**** Data shown ****

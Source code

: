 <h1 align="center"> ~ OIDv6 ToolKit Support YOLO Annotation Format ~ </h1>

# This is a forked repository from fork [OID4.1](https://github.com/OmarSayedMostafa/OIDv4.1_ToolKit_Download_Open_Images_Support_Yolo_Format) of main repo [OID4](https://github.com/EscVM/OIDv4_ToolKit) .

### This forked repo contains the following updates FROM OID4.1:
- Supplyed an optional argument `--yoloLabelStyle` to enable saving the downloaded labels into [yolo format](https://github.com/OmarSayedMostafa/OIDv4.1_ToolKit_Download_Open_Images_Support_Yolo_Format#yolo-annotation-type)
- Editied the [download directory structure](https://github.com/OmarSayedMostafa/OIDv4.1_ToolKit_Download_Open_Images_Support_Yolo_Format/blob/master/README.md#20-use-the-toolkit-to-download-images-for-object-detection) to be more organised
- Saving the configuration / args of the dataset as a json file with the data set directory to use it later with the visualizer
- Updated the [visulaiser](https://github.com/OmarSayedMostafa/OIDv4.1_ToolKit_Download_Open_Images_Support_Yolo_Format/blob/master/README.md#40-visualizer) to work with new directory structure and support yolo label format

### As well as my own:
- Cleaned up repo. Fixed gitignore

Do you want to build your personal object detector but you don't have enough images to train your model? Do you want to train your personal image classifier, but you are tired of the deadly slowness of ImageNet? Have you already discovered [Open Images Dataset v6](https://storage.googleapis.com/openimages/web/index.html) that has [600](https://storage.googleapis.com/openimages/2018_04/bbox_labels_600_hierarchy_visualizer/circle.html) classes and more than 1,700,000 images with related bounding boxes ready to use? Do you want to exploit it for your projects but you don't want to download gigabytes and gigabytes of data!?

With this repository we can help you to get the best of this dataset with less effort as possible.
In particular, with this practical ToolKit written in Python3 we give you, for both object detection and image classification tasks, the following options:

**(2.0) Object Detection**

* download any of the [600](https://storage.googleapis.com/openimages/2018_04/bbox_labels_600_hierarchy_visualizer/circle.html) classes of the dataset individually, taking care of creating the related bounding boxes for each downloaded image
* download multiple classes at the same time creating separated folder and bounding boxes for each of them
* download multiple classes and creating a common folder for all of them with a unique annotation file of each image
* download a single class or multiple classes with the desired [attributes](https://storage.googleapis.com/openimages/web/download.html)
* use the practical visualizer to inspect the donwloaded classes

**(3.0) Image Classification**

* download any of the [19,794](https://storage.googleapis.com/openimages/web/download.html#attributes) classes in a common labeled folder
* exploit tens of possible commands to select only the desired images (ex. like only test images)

****

Copy the entire listing above, line for line, exactly.

- [Result of the exercise]:
Source code

: <h1 align="center"> ~ OIDv6 ToolKit Support YOLO Annotation Format ~ </h1>

# This is a forked repository from fork [OID4.1](https://github.com/OmarSayedMostafa/OIDv4.1_ToolKit_Download_Open_Images_Support_Yolo_Format) of main repo [OID4](https://github.com/EscVM/OIDv4_ToolKit) .

### This forked repo contains the following updates FROM OID4.1:
- Supplyed an optional argument `--yoloLabelStyle` to enable saving the downloaded labels into [yolo format](https://github.com/OmarSayedMostafa/OIDv4.1_ToolKit_Download_Open_Images_Support_Yolo_Format#yolo-annotation-type)
- Editied the [download directory structure](https://github.com/OmarSayedMostafa/OIDv4.1_ToolKit_Download_Open_Images_Support_Yolo_Format/blob/master/README.md#20-use-the-toolkit-to-download-images-for-object-detection) to be more organised
- Saving the configuration / args of the dataset as a json file with the data set directory to use it later with the visualizer
- Updated the [visulaiser](https://github.com/OmarSayedMostafa/OIDv4.1_ToolKit_Download_Open_Images_Support_Yolo_Format/blob/master/README.md#40-visualizer) to work with new directory structure and support yolo label format

### As well as my own:
- Cleaned up repo. Fixed gitignore

Do you want to build your personal object detector but you don't have enough images to train your model? Do you want to train your personal image classifier, but you are tired of the deadly slowness of ImageNet? Have you already discovered [Open Images Dataset v6](https://storage.googleapis.com/openimages/web/index.html) that has [600](https://storage.googleapis.com/openimages/2018_04/bbox_labels_600_hierarchy_visualizer/circle.html) classes and more than 1,700,000 images with related bounding boxes ready to use? Do you want to exploit it for your projects but you don't want to download gigabytes and gigabytes of data!?

With this repository we can help you to get the best of this dataset with less effort as possible.
In particular, with this practical ToolKit written in Python3 we give you, for both object detection and image classification tasks, the following options:

**(2.0) Object Detection**

* download any of the [600](https://storage.googleapis.com/openimages/2018_04/bbox_labels_600_hierarchy_visualizer/circle.html) classes of the dataset individually, taking care of creating the related bounding boxes for each downloaded image
* download multiple classes at the same time creating separated folder and bounding boxes for each of them
* download multiple classes and creating a common folder for all of them with a unique annotation file of each image
* download a single class or multiple classes with the desired [attributes](https://storage.googleapis.com/openimages/web/download.html)
* use the practical visualizer to inspect the donwloaded classes

**(3.0) Image Classification**

* download any of the [19,794](https://storage.googleapis.com/openimages/web/download.html#attributes) classes in a common labeled folder
* exploit tens of possible commands to select only the desired images (ex. like only test images)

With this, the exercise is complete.